[WHAT IS BEING ASKED]
Look through the material below. Copy each line that contains the string "subsubsection".

[EXERCISE MATERIALS]
·····

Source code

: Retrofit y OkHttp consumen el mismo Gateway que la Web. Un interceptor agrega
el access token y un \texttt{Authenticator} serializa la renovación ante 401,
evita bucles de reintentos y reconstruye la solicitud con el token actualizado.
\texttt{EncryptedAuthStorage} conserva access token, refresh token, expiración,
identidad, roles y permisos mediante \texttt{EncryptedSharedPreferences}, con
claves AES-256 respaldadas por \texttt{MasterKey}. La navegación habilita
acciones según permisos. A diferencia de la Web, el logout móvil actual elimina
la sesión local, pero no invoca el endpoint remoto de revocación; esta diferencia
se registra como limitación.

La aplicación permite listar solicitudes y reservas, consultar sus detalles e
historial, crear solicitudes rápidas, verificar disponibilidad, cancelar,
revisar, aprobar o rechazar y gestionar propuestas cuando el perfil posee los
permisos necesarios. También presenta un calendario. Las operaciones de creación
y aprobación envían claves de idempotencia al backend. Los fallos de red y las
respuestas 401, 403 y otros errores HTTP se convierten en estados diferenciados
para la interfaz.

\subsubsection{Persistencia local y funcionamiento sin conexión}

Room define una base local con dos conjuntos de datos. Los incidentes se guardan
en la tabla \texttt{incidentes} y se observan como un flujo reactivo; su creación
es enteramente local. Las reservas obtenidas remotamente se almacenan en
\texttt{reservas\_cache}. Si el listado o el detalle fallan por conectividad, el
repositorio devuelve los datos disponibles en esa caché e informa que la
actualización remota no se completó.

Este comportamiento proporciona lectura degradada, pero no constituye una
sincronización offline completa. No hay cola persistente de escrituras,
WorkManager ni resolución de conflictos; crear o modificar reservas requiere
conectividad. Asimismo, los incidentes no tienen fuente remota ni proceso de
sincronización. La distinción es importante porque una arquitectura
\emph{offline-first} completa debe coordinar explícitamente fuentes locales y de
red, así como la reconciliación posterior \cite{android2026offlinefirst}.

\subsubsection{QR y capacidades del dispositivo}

·····

[RESULT OF THIS TASK]
\subsubsection{Persistencia local y funcionamiento sin conexión}
\subsubsection{QR y capacidades del dispositivo}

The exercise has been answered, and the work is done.